- **What you are asked to do**
Without including any image, retype the records word for word.

- **Data for this task**
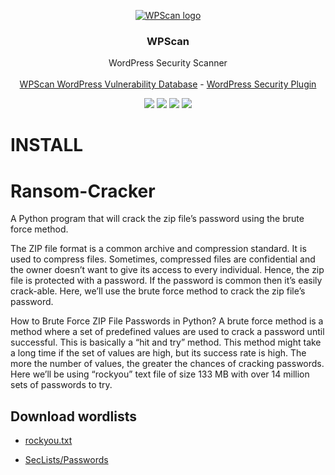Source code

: <p align="center">
  <a href="https://wpscan.com/">
    <img src="https://raw.githubusercontent.com/wpscanteam/wpscan/gh-pages/images/wpscan_logo.png" alt="WPScan logo">
  </a>
</p>

<h3 align="center">WPScan</h3>

<p align="center">
  WordPress Security Scanner
  <br>
  <br>
  <a href="https://wpscan.com/" title="homepage" target="_blank">WPScan WordPress Vulnerability Database</a> - <a href="https://wordpress.org/plugins/wpscan/" title="wordpress security plugin" target="_blank">WordPress Security Plugin</a>
</p>

<p align="center">
  <a href="https://badge.fury.io/rb/wpscan" target="_blank"><img src="https://badge.fury.io/rb/wpscan.svg"></a>
  <a href="https://hub.docker.com/r/wpscanteam/wpscan/" target="_blank"><img src="https://img.shields.io/docker/pulls/wpscanteam/wpscan.svg"></a>
  <a href="https://github.com/wpscanteam/wpscan/actions?query=workflow%3ABuild" target="_blank"><img src="https://github.com/wpscanteam/wpscan/workflows/Build/badge.svg"></a>
  <a href="https://codeclimate.com/github/wpscanteam/wpscan" target="_blank"><img src="https://codeclimate.com/github/wpscanteam/wpscan/badges/gpa.svg"></a>
</p>

# INSTALL


# Ransom-Cracker

A Python program that will crack the zip file’s password using the brute force method.

The ZIP file format is a common archive and compression standard. It is used to compress files. Sometimes, compressed files are confidential and the owner doesn’t want to give its access to every individual. Hence, the zip file is protected with a password. If the password is common then it’s easily crack-able. Here, we’ll use the brute force method to crack the zip file’s password.

How to Brute Force ZIP File Passwords in Python?
A brute force method is a method where a set of predefined values are used to crack a password until successful. This is basically a “hit and try” method. This method might take a long time if the set of values are high, but its success rate is high. The more the number of values, the greater the chances of cracking passwords. Here we’ll be using “rockyou” text file of size 133 MB with over 14 million sets of passwords to try.

## Download wordlists

- [rockyou.txt](https://github.com/brannondorsey/naive-hashcat/releases/download/data/rockyou.txt)

- [SecLists/Passwords](https://github.com/danielmiessler/SecLists/tree/master/Passwords)
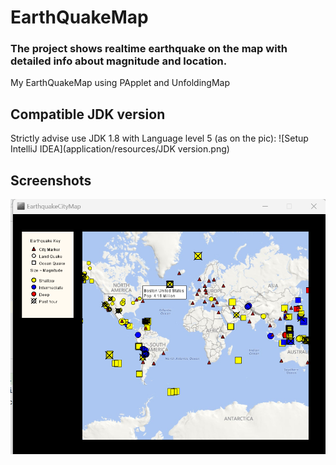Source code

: # EarthQuakeMap

### The project shows realtime earthquake on the map with detailed info about magnitude and location.

My EarthQuakeMap using PApplet and UnfoldingMap

## Compatible JDK version
Strictly advise use JDK 1.8 with Language level 5 (as on the pic):
![Setup IntelliJ IDEA](application/resources/JDK version.png)
## Screenshots

![App Screenshot](application/resources/EarthquakeMapScreenshot.png)


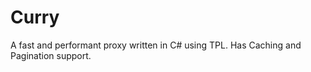 Curry
=====

A fast and performant proxy written in C# using TPL. Has Caching and Pagination support.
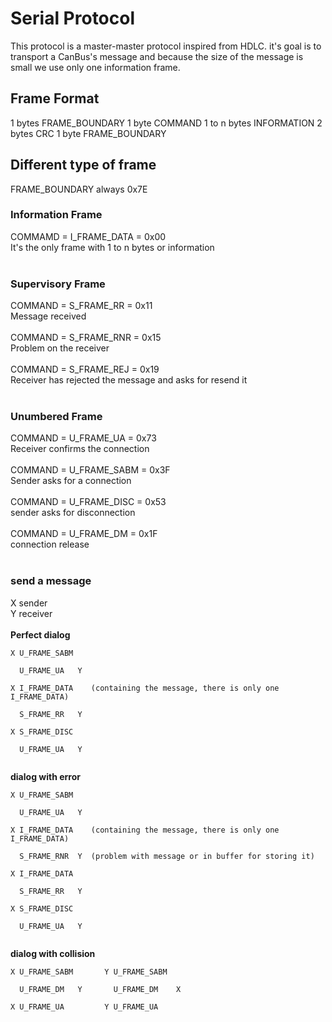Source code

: # Serial Protocol #

This protocol is a master-master protocol inspired from HDLC. it's goal is to transport  a CanBus's message and because the size of the message is small we use only one information frame.

## Frame Format ##

1 bytes FRAME\_BOUNDARY
1 byte COMMAND
1 to n bytes INFORMATION
2 bytes CRC
1 byte FRAME\_BOUNDARY

## Different type of frame ##

FRAME\_BOUNDARY always 0x7E

### Information Frame ###

COMMAMD = I\_FRAME\_DATA = 0x00<br>
It's the only frame with 1 to n bytes or information<br>
<br>
<h3>Supervisory Frame</h3>

COMMAND = S_FRAME_RR = 0x11<br>
Message received<br>
<br>
COMMAND = S_FRAME_RNR = 0x15<br>
Problem on the receiver<br>
<br>
COMMAND = S_FRAME_REJ = 0x19<br>
Receiver has rejected the message and asks for resend it<br>
<br>
<h3>Unumbered Frame</h3>

COMMAND = U_FRAME_UA = 0x73<br>
Receiver confirms the connection<br>
<br>
COMMAND = U_FRAME_SABM = 0x3F<br>
Sender asks for a connection<br>
<br>
COMMAND = U_FRAME_DISC = 0x53<br>
sender asks for disconnection<br>
<br>
COMMAND = U_FRAME_DM = 0x1F<br>
connection release<br>
<br>
<h3>send a message</h3>

X sender<br>
Y receiver<br>
<br>
<b>Perfect dialog</b>
<pre><code>X U_FRAME_SABM<br>
  U_FRAME_UA   Y<br>
X I_FRAME_DATA    (containing the message, there is only one I_FRAME_DATA)<br>
  S_FRAME_RR   Y<br>
X S_FRAME_DISC<br>
  U_FRAME_UA   Y<br>
</code></pre>


<b>dialog with error</b>
<pre><code>X U_FRAME_SABM<br>
  U_FRAME_UA   Y<br>
X I_FRAME_DATA    (containing the message, there is only one I_FRAME_DATA)<br>
  S_FRAME_RNR  Y  (problem with message or in buffer for storing it)<br>
X I_FRAME_DATA<br>
  S_FRAME_RR   Y<br>
X S_FRAME_DISC<br>
  U_FRAME_UA   Y<br>
</code></pre>

<b>dialog with collision</b>
<pre><code>X U_FRAME_SABM       Y U_FRAME_SABM<br>
  U_FRAME_DM   Y       U_FRAME_DM    X<br>
X U_FRAME_UA         Y U_FRAME_UA<br>
</code></pre>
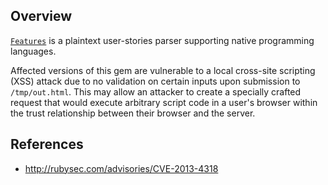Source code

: ## Overview
[`Features`](https://rubygems.org/gems/features) is a plaintext user-stories parser supporting native programming languages.

Affected versions of this gem are vulnerable to a local cross-site scripting  (XSS) attack due to no validation on certain inputs upon submission to `/tmp/out.html`. This may allow an attacker to create a specially crafted request that would execute arbitrary script code in a user's browser within the trust relationship between their browser and the server.

## References
- http://rubysec.com/advisories/CVE-2013-4318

- **Response**
Source code

: <p align="center">
  <a href="https://wpscan.com/">
    <img src="https://raw.githubusercontent.com/wpscanteam/wpscan/gh-pages/images/wpscan_logo.png" alt="WPScan logo">
  </a>
</p>

<h3 align="center">WPScan</h3>

<p align="center">
  WordPress Security Scanner
  <br>
  <br>
  <a href="https://wpscan.com/" title="homepage" target="_blank">WPScan WordPress Vulnerability Database</a> - <a href="https://wordpress.org/plugins/wpscan/" title="wordpress security plugin" target="_blank">WordPress Security Plugin</a>
</p>

<p align="center">
  <a href="https://badge.fury.io/rb/wpscan" target="_blank"><img src="https://badge.fury.io/rb/wpscan.svg"></a>
  <a href="https://hub.docker.com/r/wpscanteam/wpscan/" target="_blank"><img src="https://img.shields.io/docker/pulls/wpscanteam/wpscan.svg"></a>
  <a href="https://github.com/wpscanteam/wpscan/actions?query=workflow%3ABuild" target="_blank"><img src="https://github.com/wpscanteam/wpscan/workflows/Build/badge.svg"></a>
  <a href="https://codeclimate.com/github/wpscanteam/wpscan" target="_blank"><img src="https://codeclimate.com/github/wpscanteam/wpscan/badges/gpa.svg"></a>
</p>

# INSTALL


# Ransom-Cracker

A Python program that will crack the zip file’s password using the brute force method.

The ZIP file format is a common archive and compression standard. It is used to compress files. Sometimes, compressed files are confidential and the owner doesn’t want to give its access to every individual. Hence, the zip file is protected with a password. If the password is common then it’s easily crack-able. Here, we’ll use the brute force method to crack the zip file’s password.

How to Brute Force ZIP File Passwords in Python?
A brute force method is a method where a set of predefined values are used to crack a password until successful. This is basically a “hit and try” method. This method might take a long time if the set of values are high, but its success rate is high. The more the number of values, the greater the chances of cracking passwords. Here we’ll be using “rockyou” text file of size 133 MB with over 14 million sets of passwords to try.

## Download wordlists

- [rockyou.txt](https://github.com/brannondorsey/naive-hashcat/releases/download/data/rockyou.txt)

- [SecLists/Passwords](https://github.com/danielmiessler/SecLists/tree/master/Passwords)
Source code

: # EarthQuakeMap

### The project shows realtime earthquake on the map with detailed info about magnitude and location.

My EarthQuakeMap using PApplet and UnfoldingMap

## Compatible JDK version
Strictly advise use JDK 1.8 with Language level 5 (as on the pic):
![Setup IntelliJ IDEA](application/resources/JDK version.png)
## Screenshots

![App Screenshot](application/resources/EarthquakeMapScreenshot.png)


 Curry
=====

A fast and performant proxy written in C# using TPL. Has Caching and Pagination support.
Source code

: # Serial Protocol #

This protocol is a master-master protocol inspired from HDLC. it's goal is to transport  a CanBus's message and because the size of the message is small we use only one information frame.

## Frame Format ##

1 bytes FRAME\_BOUNDARY
1 byte COMMAND
1 to n bytes INFORMATION
2 bytes CRC
1 byte FRAME\_BOUNDARY

## Different type of frame ##

FRAME\_BOUNDARY always 0x7E

### Information Frame ###

COMMAMD = I\_FRAME\_DATA = 0x00<br>
It's the only frame with 1 to n bytes or information<br>
<br>
<h3>Supervisory Frame</h3>

COMMAND = S_FRAME_RR = 0x11<br>
Message received<br>
<br>
COMMAND = S_FRAME_RNR = 0x15<br>
Problem on the receiver<br>
<br>
COMMAND = S_FRAME_REJ = 0x19<br>
Receiver has rejected the message and asks for resend it<br>
<br>
<h3>Unumbered Frame</h3>

COMMAND = U_FRAME_UA = 0x73<br>
Receiver confirms the connection<br>
<br>
COMMAND = U_FRAME_SABM = 0x3F<br>
Sender asks for a connection<br>
<br>
COMMAND = U_FRAME_DISC = 0x53<br>
sender asks for disconnection<br>
<br>
COMMAND = U_FRAME_DM = 0x1F<br>
connection release<br>
<br>
<h3>send a message</h3>

X sender<br>
Y receiver<br>
<br>
<b>Perfect dialog</b>
<pre><code>X U_FRAME_SABM<br>
  U_FRAME_UA   Y<br>
X I_FRAME_DATA    (containing the message, there is only one I_FRAME_DATA)<br>
  S_FRAME_RR   Y<br>
X S_FRAME_DISC<br>
  U_FRAME_UA   Y<br>
</code></pre>


<b>dialog with error</b>
<pre><code>X U_FRAME_SABM<br>
  U_FRAME_UA   Y<br>
X I_FRAME_DATA    (containing the message, there is only one I_FRAME_DATA)<br>
  S_FRAME_RNR  Y  (problem with message or in buffer for storing it)<br>
X I_FRAME_DATA<br>
  S_FRAME_RR   Y<br>
X S_FRAME_DISC<br>
  U_FRAME_UA   Y<br>
</code></pre>

<b>dialog with collision</b>
<pre><code>X U_FRAME_SABM       Y U_FRAME_SABM<br>
  U_FRAME_DM   Y       U_FRAME_DM    X<br>
X U_FRAME_UA         Y U_FRAME_UA<br>
</code></pre>
Source code

: ## Overview
[`Features`](https://rubygems.org/gems/features) is a plaintext user-stories parser supporting native programming languages.

Affected versions of this gem are vulnerable to a local cross-site scripting  (XSS) attack due to no validation on certain inputs upon submission to `/tmp/out.html`. This may allow an attacker to create a specially crafted request that would execute arbitrary script code in a user's browser within the trust relationship between their browser and the server.

## References
- http://rubysec.com/advisories/CVE-2013-4318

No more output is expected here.